All systems are a "go" and you should be able to use the system as usual. No customer data was impacted while sever infrastructure was unavailable, so you can pick up right where you left off. We will continue to keep a close eye on things and follow up with a post-mortem in the coming days. Please send any questions or concerns to support@jumpro.pe and thanks for your patience while we worked to resolve this issue.

Jesse

Posted Jun 13, 2023 - 17:07 EDT

Update

We are continuing to monitor for any further issues.

Posted Jun 13, 2023 - 16:50 EDT

Update

We've confirmed that all servers are operational and are double-checking individual services manually to ensure overall application health.

Posted Jun 13, 2023 - 16:48 EDT

Monitoring

Alright folks, we've received word from AWS that they've addressed the root cause of the outage and in our checks our servers have begun the automatic process of "rebooting" which should mean availability is coming back online.
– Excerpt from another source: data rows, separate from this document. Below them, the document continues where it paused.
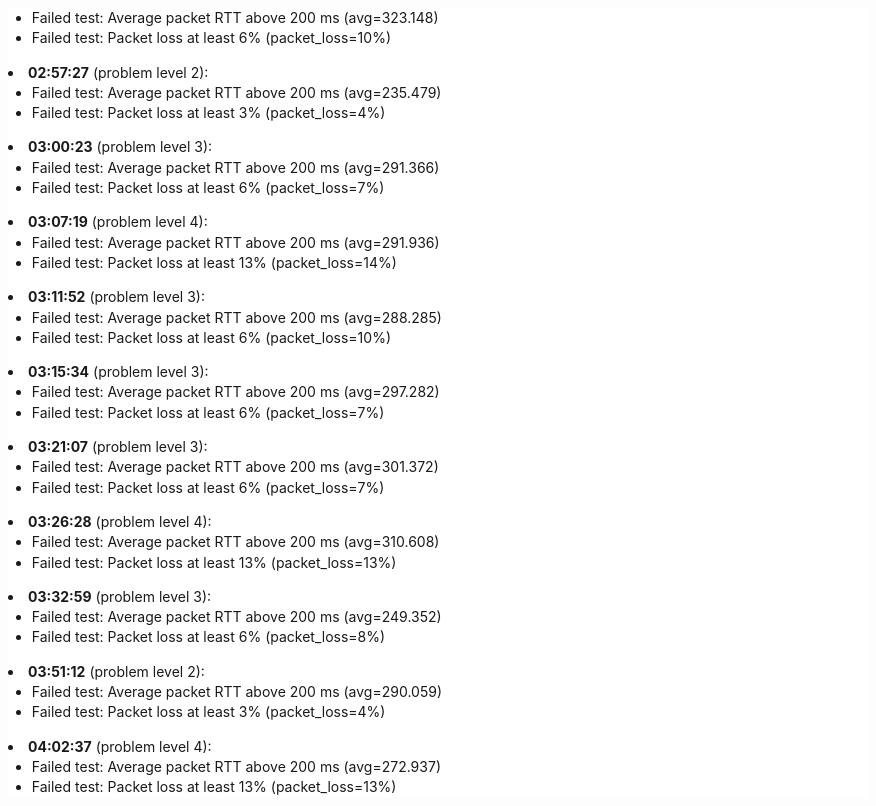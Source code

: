  <ul>
  <li>Failed test: Average packet RTT above 200 ms (avg=323.148)</li>
  <li>Failed test: Packet loss at least 6% (packet_loss=10%)</li>
 </ul>
</li>
<li><strong>02:57:27</strong> (problem level 2):
 <ul>
  <li>Failed test: Average packet RTT above 200 ms (avg=235.479)</li>
  <li>Failed test: Packet loss at least 3% (packet_loss=4%)</li>
 </ul>
</li>
<li><strong>03:00:23</strong> (problem level 3):
 <ul>
  <li>Failed test: Average packet RTT above 200 ms (avg=291.366)</li>
  <li>Failed test: Packet loss at least 6% (packet_loss=7%)</li>
 </ul>
</li>
<li><strong>03:07:19</strong> (problem level 4):
 <ul>
  <li>Failed test: Average packet RTT above 200 ms (avg=291.936)</li>
  <li>Failed test: Packet loss at least 13% (packet_loss=14%)</li>
 </ul>
</li>
<li><strong>03:11:52</strong> (problem level 3):
 <ul>
  <li>Failed test: Average packet RTT above 200 ms (avg=288.285)</li>
  <li>Failed test: Packet loss at least 6% (packet_loss=10%)</li>
 </ul>
</li>
<li><strong>03:15:34</strong> (problem level 3):
 <ul>
  <li>Failed test: Average packet RTT above 200 ms (avg=297.282)</li>
  <li>Failed test: Packet loss at least 6% (packet_loss=7%)</li>
 </ul>
</li>
<li><strong>03:21:07</strong> (problem level 3):
 <ul>
  <li>Failed test: Average packet RTT above 200 ms (avg=301.372)</li>
  <li>Failed test: Packet loss at least 6% (packet_loss=7%)</li>
 </ul>
</li>
<li><strong>03:26:28</strong> (problem level 4):
 <ul>
  <li>Failed test: Average packet RTT above 200 ms (avg=310.608)</li>
  <li>Failed test: Packet loss at least 13% (packet_loss=13%)</li>
 </ul>
</li>
<li><strong>03:32:59</strong> (problem level 3):
 <ul>
  <li>Failed test: Average packet RTT above 200 ms (avg=249.352)</li>
  <li>Failed test: Packet loss at least 6% (packet_loss=8%)</li>
 </ul>
</li>
<li><strong>03:51:12</strong> (problem level 2):
 <ul>
  <li>Failed test: Average packet RTT above 200 ms (avg=290.059)</li>
  <li>Failed test: Packet loss at least 3% (packet_loss=4%)</li>
 </ul>
</li>
<li><strong>04:02:37</strong> (problem level 4):
 <ul>
  <li>Failed test: Average packet RTT above 200 ms (avg=272.937)</li>
  <li>Failed test: Packet loss at least 13% (packet_loss=13%)</li>
 </ul>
We will continue to monitor the situation closely and will give the all clear when we're again confident that performance and availability is restored. In the meantime, it IS safe to enter data if you're able to log in successfully.

Again, we apologize for the trouble and appreciate your patience. We'll add relevant details as they become available and will issue a postmortem once we're able to complete an investigation and determine potential steps to avoid this in the future.
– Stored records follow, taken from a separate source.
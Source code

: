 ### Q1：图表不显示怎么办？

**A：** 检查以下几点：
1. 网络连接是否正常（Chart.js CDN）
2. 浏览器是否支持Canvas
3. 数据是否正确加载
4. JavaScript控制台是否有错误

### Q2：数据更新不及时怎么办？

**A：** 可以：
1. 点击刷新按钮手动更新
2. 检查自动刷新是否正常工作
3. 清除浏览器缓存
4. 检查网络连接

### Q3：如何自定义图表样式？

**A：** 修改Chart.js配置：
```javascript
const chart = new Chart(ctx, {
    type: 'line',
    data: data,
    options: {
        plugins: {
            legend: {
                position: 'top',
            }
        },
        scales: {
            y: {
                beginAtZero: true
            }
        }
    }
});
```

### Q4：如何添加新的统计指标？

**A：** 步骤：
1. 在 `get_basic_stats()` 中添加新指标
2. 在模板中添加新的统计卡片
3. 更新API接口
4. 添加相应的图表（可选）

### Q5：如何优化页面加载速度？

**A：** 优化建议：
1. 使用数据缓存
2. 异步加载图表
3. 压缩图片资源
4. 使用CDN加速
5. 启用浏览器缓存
Posted Jun 13, 2023 - 16:45 EDT

Update

We've received a small update from the AWS site reliability team indicating that they're making progress addressing the issue but providing us with few other details. We have have taken steps to ensure that all customer data is backed up and accessible to us in the event that we need to move our servers to another region or provider, but it's very likely that AWS will clear up the issue on their end before those efforts would pay off.
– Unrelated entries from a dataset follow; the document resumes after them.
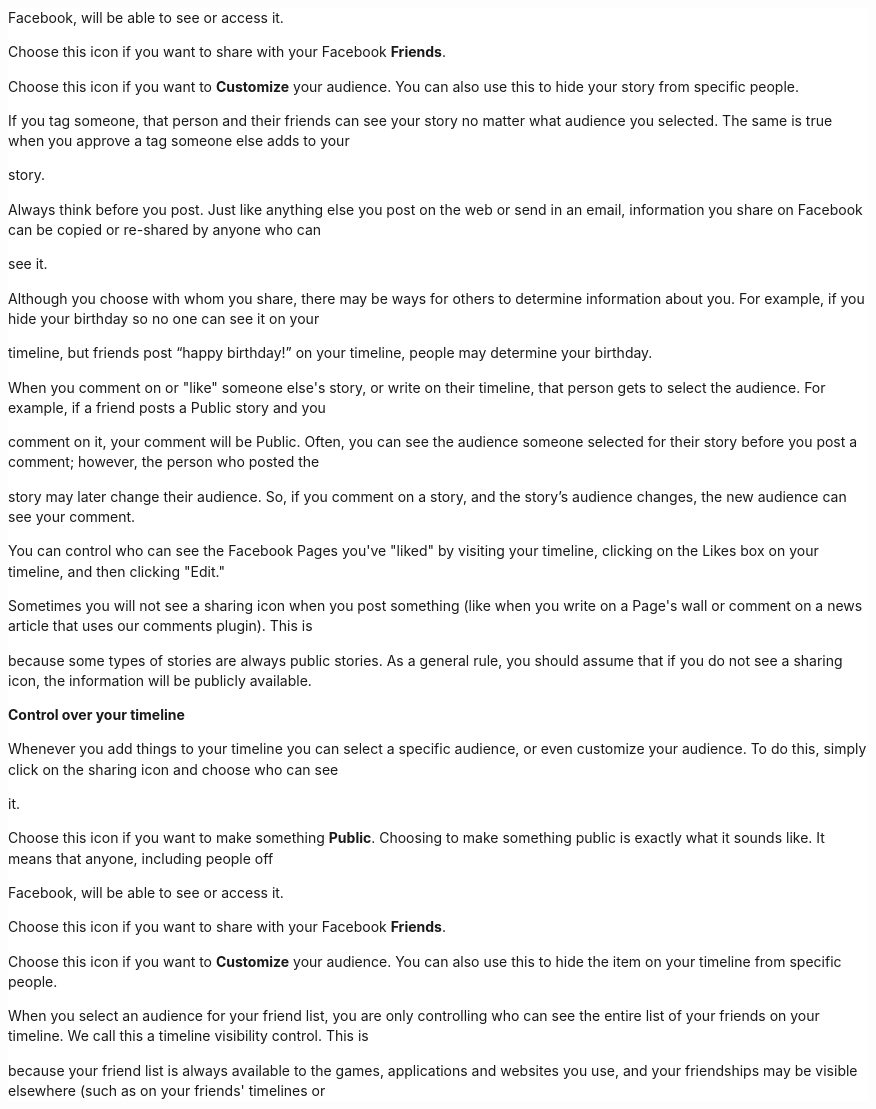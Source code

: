Facebook, will be able to see or access it.

 Choose this icon if you want to share with your Facebook **Friends**.

 Choose this icon if you want to **Customize** your audience. You can also use this to hide your story from specific people.

If you tag someone, that person and their friends can see your story no matter what audience you selected. The same is true when you approve a tag someone else adds to your

story.

Always think before you post. Just like anything else you post on the web or send in an email, information you share on Facebook can be copied or re-shared by anyone who can

see it.

 Although you choose with whom you share, there may be ways for others to determine information about you. For example, if you hide your birthday so no one can see it on your

timeline, but friends post “happy birthday!” on your timeline, people may determine your birthday. 

 When you comment on or "like" someone else's story, or write on their timeline, that person gets to select the audience. For example, if a friend posts a Public story and you

comment on it, your comment will be Public. Often, you can see the audience someone selected for their story before you post a comment; however, the person who posted the

story may later change their audience. So, if you comment on a story, and the story’s audience changes, the new audience can see your comment. 

 You can control who can see the Facebook Pages you've "liked" by visiting your timeline, clicking on the Likes box on your timeline, and then clicking "Edit."

 Sometimes you will not see a sharing icon when you post something (like when you write on a Page's wall or comment on a news article that uses our comments plugin). This is

because some types of stories are always public stories. As a general rule, you should assume that if you do not see a sharing icon, the information will be publicly available.

**Control over your timeline**

Whenever you add things to your timeline you can select a specific audience, or even customize your audience. To do this, simply click on the sharing icon and choose who can see

it.

 Choose this icon if you want to make something **Public**. Choosing to make something public is exactly what it sounds like. It means that anyone, including people off

Facebook, will be able to see or access it.

 Choose this icon if you want to share with your Facebook **Friends**.

 Choose this icon if you want to **Customize** your audience. You can also use this to hide the item on your timeline from specific people.

When you select an audience for your friend list, you are only controlling who can see the entire list of your friends on your timeline. We call this a timeline visibility control. This is

because your friend list is always available to the games, applications and websites you use, and your friendships may be visible elsewhere (such as on your friends' timelines or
Posted Jun 13, 2023 - 16:19 EDT

Update

Quick update: AWS has acknowledged the issue and assured that they're doing everything possible to fix it. We are doing the same on our end, but with limited options as they complete their work. We're well aware that grades are due for many schools & districts this week - rest assured that we'll have things up and running and soon as we possibly can. We're sorry for the trouble and appreciate your patience.

Posted Jun 13, 2023 - 15:44 EDT

Identified

The issue is related to an underlying outage in the the US East-1 region of Amazon Web Services, where the majority of our servers are located. We can confirm that all customer data is safe and backed up to an external location. We are looking into mitigations on our end to bring the application online while Amazon Web Services technicians do the same for the underlying infrastructure. We're sorry for the trouble - stay tuned for updates!

You can also follow the regional/global status on Amazon's availability page here: https://health.aws.amazon.com/health/status

Jesse

Posted Jun 13, 2023 - 15:16 EDT

Investigating

We are currently investigating this issue.

Posted Jun 13, 2023 - 15:09 EDT

This incident affected: JumpRope Authentication, JumpRope Application (front-end), JumpRope Services & Database, and Mastery Calculations.